- **Dataset**:
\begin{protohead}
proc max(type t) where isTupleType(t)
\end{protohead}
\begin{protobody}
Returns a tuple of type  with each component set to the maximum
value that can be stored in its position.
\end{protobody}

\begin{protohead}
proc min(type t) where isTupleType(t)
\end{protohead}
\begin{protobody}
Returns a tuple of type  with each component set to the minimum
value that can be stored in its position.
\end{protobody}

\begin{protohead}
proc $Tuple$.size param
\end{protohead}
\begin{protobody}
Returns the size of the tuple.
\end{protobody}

- **Description of the task**:
Line by line, please reproduce the records exactly.

- **Completed exercise**:
\begin{protohead}
proc max(type t) where isTupleType(t)
\end{protohead}
\begin{protobody}
Returns a tuple of type  with each component set to the maximum
value that can be stored in its position.
\end{protobody}

\begin{protohead}
proc min(type t) where isTupleType(t)
\end{protohead}
\begin{protobody}
Returns a tuple of type  with each component set to the minimum
value that can be stored in its position.
\end{protobody}

\begin{protohead}
proc $Tuple$.size param
\end{protohead}
\begin{protobody}
Returns the size of the tuple.
\end{protobody}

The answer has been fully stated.